NAIE, s. f. — Chiffon de linge pour nettoyer le four. On l’appelle aussi dame (v. ce mot).

NAISER, v. a. — Faire rouir le chanvre. M. Meyer-Lübke y lit natiare, du germ. natjan, allem. netzen, mouiller, humecter. Se dit, par extension, des doigts qui ont trempé longtemps dans l’eau, et dont l’épiderme est requinquillé.

NAMBOT, OTTE, s. — Très petit homme, très petite femme. — Vieux franç. nambot, nimbot, même sens.

NANO, s. m. — Lit. Allons au nano. — Mot enfantin. (V. Caquenano.)

NANT, s. m. — Ce mot, qui a dû exister chez nous, comme en témoigne notre lieu dit de Beaunant, connu par nos beaux restes d’aqueducs, signifie en Dauphiné et à Genève, où il est d’un usage constant, un ruisseau ou un torrent coulant au fond d’une vallée étroite. Il faut que le mot soit bien usité, car l’auteur d’une traduction d’Adam Bede, de Georges Eliot, l’a cru français et l’a bravement employé, notamment tome I, p. 117. Le traducteur est, dit-on, une dame de Genève, qui a pris le pseudonyme d’Albert Durade. — Beaunant signifie donc Beau ruisseau.

NANZOU, s. m. — Espèce de mousseline des Indes. — Une bonne charge : Grangier ne veut pas qu’on dise nanzou, mais malle-molle. Inutile de dire que ni l’un ni l’autre de ces termes ne figure dans les dictionnaires. Alors pourquoi choisir l’inintelligible plutôt que l’intelligible ?

NATURABLEMENT, adv. — Naturellement. Le mot lyonnais n’est point le mot français estropié, c’est du français du moyen âge que nous avons conservé.

NATURES, s. f. pl. — Organes urinaires et autres. Il ne faut jamais s’asseoir sur la terre mouillée, ça fait prendre de rhumatiss’ aux natures, disait mon maître d’apprentissage, bien digne d’être le huitième sage de la Grèce.

NAVEAU, NAVIAU, s. m. — Navet. Un haricot de mouton avè de naviaux, c’est ça que rafraîchit le menillon ! — Ce n’est point navet estropié, mais le naveau qu’on rencontre constamment dans nos vieux bons auteurs, et qui vient de napellum, de napum.

NAVET. — 1. Une demoiselle de ma connaissance devait se marier. Son prétendu était venu déjeûner à la campagne chez le futur beau-père. Or, parmi les plats se trouvaient des navets. Après déjeûner, on s’éparpille sur la terrasse. La jeune fille eut à monter au premier. En montant, elle se soulageait gaillardement en faisant à chaque marche : Un navet : brrr ! Deux navets : brrr ! Trois navets : brrr ! Quand ce vint au quatrième navet, en tournant le palier, elle aperçoit le prétendu derrière elle. Eh quoi, Monsieur, lui fit-elle, vous étiez là ! — Oui, Mademoiselle, depuis le premier navet !!!

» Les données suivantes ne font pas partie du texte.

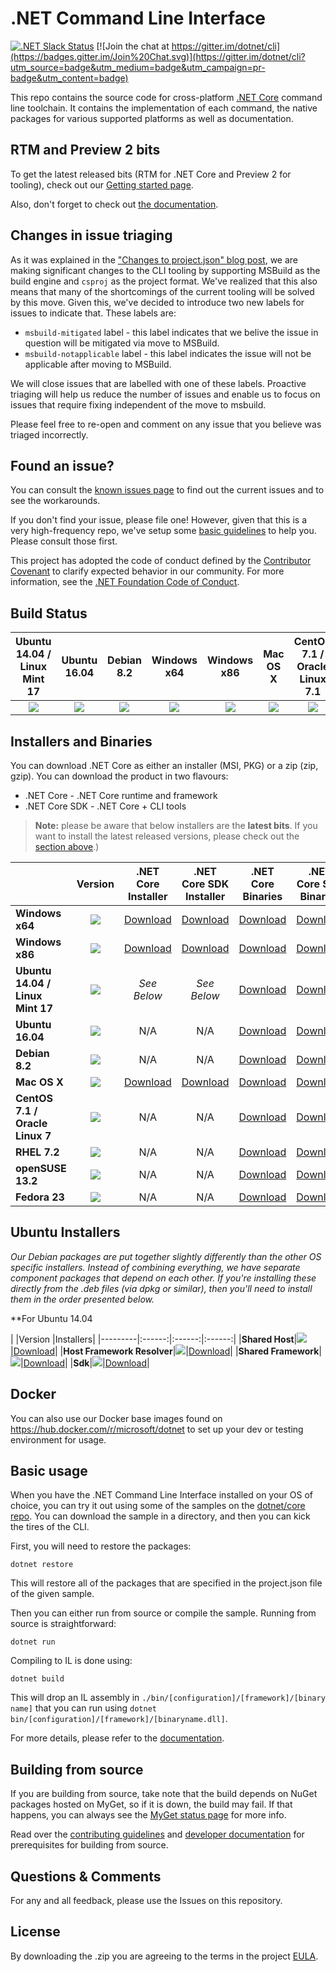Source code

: # .NET Command Line Interface

[![.NET Slack Status](https://aspnetcoreslack.herokuapp.com/badge.svg?2)](http://tattoocoder.com/aspnet-slack-sign-up/) [![Join the chat at https://gitter.im/dotnet/cli](https://badges.gitter.im/Join%20Chat.svg)](https://gitter.im/dotnet/cli?utm_source=badge&utm_medium=badge&utm_campaign=pr-badge&utm_content=badge)

This repo contains the source code for cross-platform [.NET Core](http://github.com/dotnet/core) command line toolchain. It contains the implementation of each command, the native packages for various supported platforms as well as documentation. 

RTM and Preview 2 bits
---------------------
To get the latest released bits (RTM for .NET Core and Preview 2 for tooling), 
check out our [Getting started page](http://go.microsoft.com/fwlink/?LinkID=798306&clcid=0x409).

Also, don't forget to check out [the documentation](https://aka.ms/dotnet-cli-docs). 

Changes in issue triaging
-------------------------
As it was explained in the ["Changes to project.json" blog post](https://blogs.msdn.microsoft.com/dotnet/2016/05/23/changes-to-project-json/), we are making significant changes to the CLI tooling by supporting MSBuild as the build engine and `csproj` as the project format. We've realized that this also means that many of the shortcomings of the current tooling will be solved by this move. Given this, we've decided to introduce two new labels for issues to indicate that. These labels are: 

* `msbuild-mitigated` label - this label indicates that we belive the issue in question will be mitigated via move to MSBuild. 
* `msbuild-notapplicable` label - this label indicates the issue will not be applicable after moving to MSBuild.

We will close issues that are labelled with one of these labels. Proactive triaging will help us reduce the number of issues and enable us to focus on issues that require fixing independent of the move to msbuild.

Please feel free to re-open and comment on any issue that you believe was triaged incorrectly.

Found an issue?
---------------
You can consult the [known issues page](https://github.com/dotnet/core/blob/master/cli/known-issues.md) to find out the current issues and 
to see the workarounds.  

If you don't find your issue, please file one! However, given that this is a very high-frequency repo, we've setup some [basic guidelines](Documentation/issue-filing-guide.md) to help you. Please consult those first.

This project has adopted the code of conduct defined by the [Contributor Covenant](http://contributor-covenant.org/) to clarify expected behavior in our community. For more information, see the [.NET Foundation Code of Conduct](http://www.dotnetfoundation.org/code-of-conduct).

Build Status
------------

|Ubuntu 14.04 / Linux Mint 17 |Ubuntu 16.04 |Debian 8.2 |Windows x64 |Windows x86 |Mac OS X |CentOS 7.1 / Oracle Linux 7.1 |RHEL 7.2 |OpenSUSE 13.2 |Fedora 23|
|:------:|:------:|:------:|:------:|:------:|:------:|:------:|:------:|:------:|:------:|
|[![](https://mseng.visualstudio.com/_apis/public/build/definitions/d09b7a4d-0a51-4c0e-a15a-07921d5b558f/3132/badge)](https://mseng.visualstudio.com/dotnetcore/_build?_a=completed&definitionId=3132)|[![](https://mseng.visualstudio.com/_apis/public/build/definitions/d09b7a4d-0a51-4c0e-a15a-07921d5b558f/3618/badge)](https://mseng.visualstudio.com/dotnetcore/_build?_a=completed&definitionId=3618)|[![](https://mseng.visualstudio.com/_apis/public/build/definitions/d09b7a4d-0a51-4c0e-a15a-07921d5b558f/3271/badge)](https://mseng.visualstudio.com/dotnetcore/_build?_a=completed&definitionId=3271)|[![](https://mseng.visualstudio.com/_apis/public/build/definitions/d09b7a4d-0a51-4c0e-a15a-07921d5b558f/3022/badge)](https://mseng.visualstudio.com/dotnetcore/_build?_a=completed&definitionId=3022)|[![](https://mseng.visualstudio.com/_apis/public/build/definitions/d09b7a4d-0a51-4c0e-a15a-07921d5b558f/3071/badge)](https://mseng.visualstudio.com/dotnetcore/_build?_a=completed&definitionId=3071)|[![](https://mseng.visualstudio.com/_apis/public/build/definitions/d09b7a4d-0a51-4c0e-a15a-07921d5b558f/3397/badge)](https://mseng.visualstudio.com/dotnetcore/_build?_a=completed&definitionId=3397)|[![](https://mseng.visualstudio.com/_apis/public/build/definitions/d09b7a4d-0a51-4c0e-a15a-07921d5b558f/3257/badge)](https://mseng.visualstudio.com/dotnetcore/_build?_a=completed&definitionId=3257)|[![](https://mseng.visualstudio.com/_apis/public/build/definitions/d09b7a4d-0a51-4c0e-a15a-07921d5b558f/3256/badge)](https://mseng.visualstudio.com/dotnetcore/_build?_a=completed&definitionId=3256)|[![](https://mseng.visualstudio.com/_apis/public/build/definitions/d09b7a4d-0a51-4c0e-a15a-07921d5b558f/3626/badge)](https://mseng.visualstudio.com/dotnetcore/_build?_a=completed&definitionId=3626)|[![](https://mseng.visualstudio.com/_apis/public/build/definitions/d09b7a4d-0a51-4c0e-a15a-07921d5b558f/3623/badge)](https://mseng.visualstudio.com/dotnetcore/_build?_a=completed&definitionId=3623)|

Installers and Binaries
-----------------------

You can download .NET Core as either an installer (MSI, PKG) or a zip (zip, gzip). You can download the product in two flavours:

- .NET Core - .NET Core runtime and framework
- .NET Core SDK - .NET Core + CLI tools

> **Note:** please be aware that below installers are the **latest bits**. If you 
> want to install the latest released versions, please check out the [section above](#rtm-and-preview-2-bits).)

|         |Version |.NET Core Installer|.NET Core SDK Installer|.NET Core Binaries|.NET Core SDK Binaries|
|---------|:------:|:------:|:------:|:------:|:------:|
|**Windows x64**|[![](https://dotnetcli.blob.core.windows.net/dotnet/Sdk/rel-1.0.0/Windows_x64_Release_version_badge.svg)](https://dotnetcli.blob.core.windows.net/dotnet/Sdk/rel-1.0.0/latest.version)|[Download](https://dotnetcli.blob.core.windows.net/dotnet/preview/Installers/Latest/dotnet-win-x64.latest.exe)|[Download](https://dotnetcli.blob.core.windows.net/dotnet/Sdk/rel-1.0.0/dotnet-dev-win-x64.latest.exe)|[Download](https://dotnetcli.blob.core.windows.net/dotnet/preview/Binaries/Latest/dotnet-win-x64.latest.zip)|[Download](https://dotnetcli.blob.core.windows.net/dotnet/Sdk/rel-1.0.0/dotnet-dev-win-x64.latest.zip)|
|**Windows x86**|[![](https://dotnetcli.blob.core.windows.net/dotnet/Sdk/rel-1.0.0/Windows_x86_Release_version_badge.svg)](https://dotnetcli.blob.core.windows.net/dotnet/Sdk/rel-1.0.0/latest.version)|[Download](https://dotnetcli.blob.core.windows.net/dotnet/preview/Installers/Latest/dotnet-win-x86.latest.exe)|[Download](https://dotnetcli.blob.core.windows.net/dotnet/Sdk/rel-1.0.0/dotnet-dev-win-x86.latest.exe)|[Download](https://dotnetcli.blob.core.windows.net/dotnet/preview/Binaries/Latest/dotnet-win-x86.latest.zip)|[Download](https://dotnetcli.blob.core.windows.net/dotnet/Sdk/rel-1.0.0/dotnet-dev-win-x86.latest.zip)|
|**Ubuntu 14.04 / Linux Mint 17**|[![](https://dotnetcli.blob.core.windows.net/dotnet/Sdk/rel-1.0.0/Ubuntu_x64_Release_version_badge.svg)](https://dotnetcli.blob.core.windows.net/dotnet/Sdk/rel-1.0.0/latest.version)|*See Below*|*See Below*|[Download](https://dotnetcli.blob.core.windows.net/dotnet/preview/Binaries/Latest/dotnet-ubuntu-x64.latest.tar.gz)|[Download](https://dotnetcli.blob.core.windows.net/dotnet/Sdk/rel-1.0.0/dotnet-dev-ubuntu-x64.latest.tar.gz)|
|**Ubuntu 16.04**|[![](https://dotnetcli.blob.core.windows.net/dotnet/Sdk/rel-1.0.0/Ubuntu_16_04_x64_Release_version_badge.svg)](https://dotnetcli.blob.core.windows.net/dotnet/Sdk/rel-1.0.0/latest.version)|N/A |N/A |[Download](https://dotnetcli.blob.core.windows.net/dotnet/preview/Binaries/Latest/dotnet-ubuntu.16.04-x64.latest.tar.gz)|[Download](https://dotnetcli.blob.core.windows.net/dotnet/Sdk/rel-1.0.0/dotnet-dev-ubuntu.16.04-x64.latest.tar.gz) |
|**Debian 8.2**|[![](https://dotnetcli.blob.core.windows.net/dotnet/Sdk/rel-1.0.0/Debian_x64_Release_version_badge.svg)](https://dotnetcli.blob.core.windows.net/dotnet/Sdk/rel-1.0.0/latest.version)|N/A|N/A|[Download](https://dotnetcli.blob.core.windows.net/dotnet/preview/Binaries/Latest/dotnet-debian-x64.latest.tar.gz)|[Download](https://dotnetcli.blob.core.windows.net/dotnet/Sdk/rel-1.0.0/dotnet-dev-debian-x64.latest.tar.gz)|
|**Mac OS X**|[![](https://dotnetcli.blob.core.windows.net/dotnet/Sdk/rel-1.0.0/OSX_x64_Release_version_badge.svg)](https://dotnetcli.blob.core.windows.net/dotnet/Sdk/rel-1.0.0/latest.version)|[Download](https://dotnetcli.blob.core.windows.net/dotnet/preview/Installers/Latest/dotnet-osx-x64.latest.pkg)|[Download](https://dotnetcli.blob.core.windows.net/dotnet/Sdk/rel-1.0.0/dotnet-dev-osx-x64.latest.pkg)|[Download](https://dotnetcli.blob.core.windows.net/dotnet/preview/Binaries/Latest/dotnet-osx-x64.latest.tar.gz)|[Download](https://dotnetcli.blob.core.windows.net/dotnet/Sdk/rel-1.0.0/dotnet-dev-osx-x64.latest.tar.gz)|
|**CentOS 7.1 / Oracle Linux 7**|[![](https://dotnetcli.blob.core.windows.net/dotnet/Sdk/rel-1.0.0/CentOS_x64_Release_version_badge.svg)](https://dotnetcli.blob.core.windows.net/dotnet/Sdk/rel-1.0.0/latest.version)|N/A |N/A |[Download](https://dotnetcli.blob.core.windows.net/dotnet/preview/Binaries/Latest/dotnet-centos-x64.latest.tar.gz)|[Download](https://dotnetcli.blob.core.windows.net/dotnet/Sdk/rel-1.0.0/dotnet-dev-centos-x64.latest.tar.gz)|
|**RHEL 7.2**|[![](https://dotnetcli.blob.core.windows.net/dotnet/Sdk/rel-1.0.0/RHEL_x64_Release_version_badge.svg)](https://dotnetcli.blob.core.windows.net/dotnet/Sdk/rel-1.0.0/latest.version)|N/A |N/A |[Download](https://dotnetcli.blob.core.windows.net/dotnet/preview/Binaries/Latest/dotnet-rhel-x64.latest.tar.gz)|[Download](https://dotnetcli.blob.core.windows.net/dotnet/Sdk/rel-1.0.0/dotnet-dev-rhel-x64.latest.tar.gz) |
|**openSUSE 13.2**|[![](https://dotnetcli.blob.core.windows.net/dotnet/Sdk/rel-1.0.0/openSUSE_13_2_x64_Release_version_badge.svg)](https://dotnetcli.blob.core.windows.net/dotnet/Sdk/rel-1.0.0/latest.version)|N/A |N/A |[Download](https://dotnetcli.blob.core.windows.net/dotnet/preview/Binaries/Latest/dotnet-opensuse.13.2-x64.latest.tar.gz)|[Download](https://dotnetcli.blob.core.windows.net/dotnet/Sdk/rel-1.0.0/dotnet-dev-opensuse.13.2-x64.latest.tar.gz) |
|**Fedora 23**|[![](https://dotnetcli.blob.core.windows.net/dotnet/Sdk/rel-1.0.0/Fedora_23_x64_Release_version_badge.svg)](https://dotnetcli.blob.core.windows.net/dotnet/Sdk/rel-1.0.0/latest.version)|N/A |N/A |[Download](https://dotnetcli.blob.core.windows.net/dotnet/preview/Binaries/Latest/dotnet-fedora.23-x64.latest.tar.gz)|[Download](https://dotnetcli.blob.core.windows.net/dotnet/Sdk/rel-1.0.0/dotnet-dev-fedora.23-x64.latest.tar.gz) |

Ubuntu Installers
----------

*Our Debian packages are put together slightly differently than the other OS specific installers. Instead of combining everything, we have separate component packages that depend on each other. If you're installing these directly from the .deb files (via dpkg or similar), then you'll need to install them in the order presented below.*

**For Ubuntu 14.04

|         |Version |Installers|
|---------|:------:|:------:|:------:|
|**Shared Host**|[![](https://dotnetcli.blob.core.windows.net/dotnet/Sdk/rel-1.0.0/Ubuntu_x64_Release_version_badge.svg)](https://dotnetcli.blob.core.windows.net/dotnet/Sdk/rel-1.0.0/latest.version)|[Download](https://dotnetcli.blob.core.windows.net/dotnet/preview/Installers/Latest/dotnet-host-ubuntu-x64.latest.deb)|
|**Host Framework Resolver**|[![](https://dotnetcli.blob.core.windows.net/dotnet/Sdk/rel-1.0.0/Ubuntu_x64_Release_version_badge.svg)](https://dotnetcli.blob.core.windows.net/dotnet/Sdk/rel-1.0.0/latest.version)|[Download](https://dotnetcli.blob.core.windows.net/dotnet/preview/Installers/Latest/dotnet-hostfxr-ubuntu-x64.latest.deb)|
|**Shared Framework**|[![](https://dotnetcli.blob.core.windows.net/dotnet/Sdk/rel-1.0.0/Ubuntu_x64_Release_version_badge.svg)](https://dotnetcli.blob.core.windows.net/dotnet/Sdk/rel-1.0.0/latest.version)|[Download](https://dotnetcli.blob.core.windows.net/dotnet/preview/Installers/Latest/dotnet-sharedframework-ubuntu-x64.latest.deb)|
|**Sdk**|[![](https://dotnetcli.blob.core.windows.net/dotnet/Sdk/rel-1.0.0/Ubuntu_x64_Release_version_badge.svg)](https://dotnetcli.blob.core.windows.net/dotnet/Sdk/rel-1.0.0/latest.version)|[Download](https://dotnetcli.blob.core.windows.net/dotnet/Sdk/rel-1.0.0/dotnet-sdk-ubuntu-x64.latest.deb)|

Docker
------

You can also use our Docker base images found on https://hub.docker.com/r/microsoft/dotnet to set up your dev or testing environment for usage.  

Basic usage
-----------

When you have the .NET Command Line Interface installed on your OS of choice, you can try it out using some of the samples on the [dotnet/core repo](https://github.com/dotnet/core/tree/master/samples). You can download the sample in a directory, and then you can kick the tires of the CLI.


First, you will need to restore the packages:
	
	dotnet restore
	
This will restore all of the packages that are specified in the project.json file of the given sample.

Then you can either run from source or compile the sample. Running from source is straightforward:
	
	dotnet run
	
Compiling to IL is done using:
	
	dotnet build

This will drop an IL assembly in `./bin/[configuration]/[framework]/[binary name]` 
that you can run using `dotnet bin/[configuration]/[framework]/[binaryname.dll]`.

For more details, please refer to the [documentation](https://aka.ms/dotnet-cli-docs).

Building from source
--------------------

If you are building from source, take note that the build depends on NuGet packages hosted on MyGet, so if it is down, the build may fail. If that happens, you can always see the [MyGet status page](http://status.myget.org/) for more info. 

Read over the [contributing guidelines](CONTRIBUTING.md) and [developer documentation](Documentation) for prerequisites for building from source.

Questions & Comments
--------------------

For any and all feedback, please use the Issues on this repository. 

License
--------------------

By downloading the .zip you are agreeing to the terms in the project [EULA](https://aka.ms/dotnet-core-eula).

Nous autres, rapins, nous aurions ri de la chose. Mais quoi ! ce jeune homme était plein de poésie ; il était nourri de Byron, de Lamartine ! Il fut tellement suffoqué qu’il en rompit le mariage (historique !). L’imbécile s’imaginait-il donc épouser un ange que le Ciel aurait privé de la faculté de compter les navets ?

2. Surnom donné aux canuts. « Quand celos puvres navets — N’ont gin de liards au gosset, » dit une chanson de Reverony. Cochard contait qu’un député à la Constituante, sorti du commerce de la soierie, se trouvant un jour entre deux collègues, ceux-ci s’avisèrent en plaisantant de le qualifier de navet, à quoi il répondit qu’un navet entre deux plats constituait un excellent ragoût. Ce surnom de navet est aujourd’hui presque oublié. Comme le dit Cochard, il avait dû être fait sur navette. On l’a remplacé par cavet qui n’a point d’esprit et qui est inintelligible.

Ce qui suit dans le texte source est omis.